What is being asked:
Please return every record exactly as written, leaving out the pictures.

Plain-text document sources:
^^^^
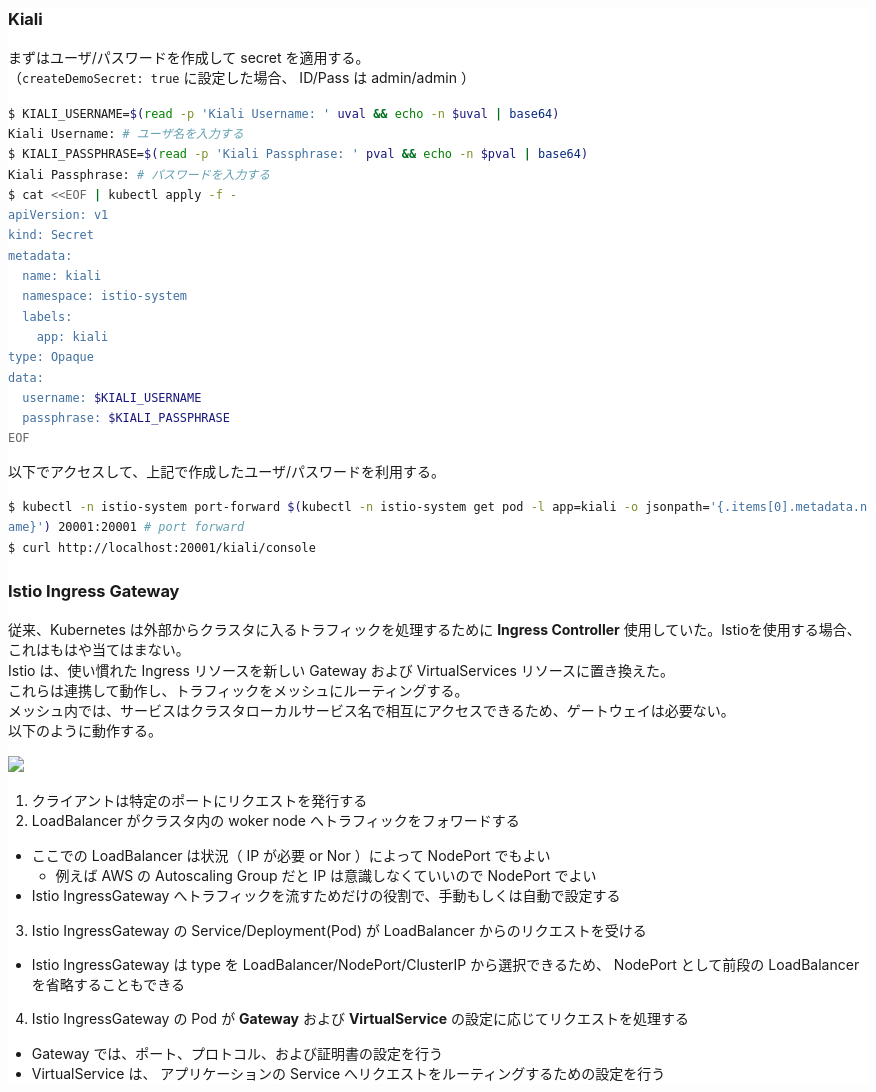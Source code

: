### Kiali

まずはユーザ/パスワードを作成して secret を適用する。  
（`createDemoSecret: true` に設定した場合、 ID/Pass は admin/admin ）

```bash
$ KIALI_USERNAME=$(read -p 'Kiali Username: ' uval && echo -n $uval | base64)
Kiali Username: # ユーザ名を入力する
$ KIALI_PASSPHRASE=$(read -p 'Kiali Passphrase: ' pval && echo -n $pval | base64)
Kiali Passphrase: # パスワードを入力する
$ cat <<EOF | kubectl apply -f -
apiVersion: v1
kind: Secret
metadata:
  name: kiali
  namespace: istio-system
  labels:
    app: kiali
type: Opaque
data:
  username: $KIALI_USERNAME
  passphrase: $KIALI_PASSPHRASE
EOF
```

以下でアクセスして、上記で作成したユーザ/パスワードを利用する。

```bash
$ kubectl -n istio-system port-forward $(kubectl -n istio-system get pod -l app=kiali -o jsonpath='{.items[0].metadata.name}') 20001:20001 # port forward
$ curl http://localhost:20001/kiali/console
```

### Istio Ingress Gateway

従来、Kubernetes は外部からクラスタに入るトラフィックを処理するために **Ingress Controller** 使用していた。Istioを使用する場合、これはもはや当てはまない。  
Istio は、使い慣れた Ingress リソースを新しい Gateway および VirtualServices リソースに置き換えた。  
これらは連携して動作し、トラフィックをメッシュにルーティングする。  
メッシュ内では、サービスはクラスタローカルサービス名で相互にアクセスできるため、ゲートウェイは必要ない。  
以下のように動作する。

<img src="https://blog.jayway.com/wp-content/uploads/2018/10/istio-networking.png" />

1. クライアントは特定のポートにリクエストを発行する
2. LoadBalancer がクラスタ内の woker node へトラフィックをフォワードする
  - ここでの LoadBalancer は状況（ IP が必要 or Nor ）によって NodePort でもよい
    - 例えば AWS の Autoscaling Group だと IP は意識しなくていいので NodePort でよい
  - Istio IngressGateway へトラフィックを流すためだけの役割で、手動もしくは自動で設定する
3. Istio IngressGateway の Service/Deployment(Pod) が LoadBalancer からのリクエストを受ける
  - Istio IngressGateway は type を LoadBalancer/NodePort/ClusterIP から選択できるため、 NodePort として前段の LoadBalancer を省略することもできる
4. Istio IngressGateway の Pod が **Gateway** および **VirtualService** の設定に応じてリクエストを処理する
  - Gateway では、ポート、プロトコル、および証明書の設定を行う
  - VirtualService は、 アプリケーションの Service へリクエストをルーティングするための設定を行う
^^^^
Answer below:
Source code

:### Kiali

まずはユーザ/パスワードを作成して secret を適用する。  
（`createDemoSecret: true` に設定した場合、 ID/Pass は admin/admin ）

```bash
$ KIALI_USERNAME=$(read -p 'Kiali Username: ' uval && echo -n $uval | base64)
Kiali Username: # ユーザ名を入力する
$ KIALI_PASSPHRASE=$(read -p 'Kiali Passphrase: ' pval && echo -n $pval | base64)
Kiali Passphrase: # パスワードを入力する
$ cat <<EOF | kubectl apply -f -
apiVersion: v1
kind: Secret
metadata:
  name: kiali
  namespace: istio-system
  labels:
    app: kiali
type: Opaque
data:
  username: $KIALI_USERNAME
  passphrase: $KIALI_PASSPHRASE
EOF
```

以下でアクセスして、上記で作成したユーザ/パスワードを利用する。

```bash
$ kubectl -n istio-system port-forward $(kubectl -n istio-system get pod -l app=kiali -o jsonpath='{.items[0].metadata.name}') 20001:20001 # port forward
$ curl http://localhost:20001/kiali/console
```

### Istio Ingress Gateway

従来、Kubernetes は外部からクラスタに入るトラフィックを処理するために **Ingress Controller** 使用していた。Istioを使用する場合、これはもはや当てはまない。  
Istio は、使い慣れた Ingress リソースを新しい Gateway および VirtualServices リソースに置き換えた。  
これらは連携して動作し、トラフィックをメッシュにルーティングする。  
メッシュ内では、サービスはクラスタローカルサービス名で相互にアクセスできるため、ゲートウェイは必要ない。  
以下のように動作する。

<img src="https://blog.jayway.com/wp-content/uploads/2018/10/istio-networking.png" />

1. クライアントは特定のポートにリクエストを発行する
2. LoadBalancer がクラスタ内の woker node へトラフィックをフォワードする
  - ここでの LoadBalancer は状況（ IP が必要 or Nor ）によって NodePort でもよい
    - 例えば AWS の Autoscaling Group だと IP は意識しなくていいので NodePort でよい
  - Istio IngressGateway へトラフィックを流すためだけの役割で、手動もしくは自動で設定する
3. Istio IngressGateway の Service/Deployment(Pod) が LoadBalancer からのリクエストを受ける
  - Istio IngressGateway は type を LoadBalancer/NodePort/ClusterIP から選択できるため、 NodePort として前段の LoadBalancer を省略することもできる
4. Istio IngressGateway の Pod が **Gateway** および **VirtualService** の設定に応じてリクエストを処理する
  - Gateway では、ポート、プロトコル、および証明書の設定を行う
  - VirtualService は、 アプリケーションの Service へリクエストをルーティングするための設定を行う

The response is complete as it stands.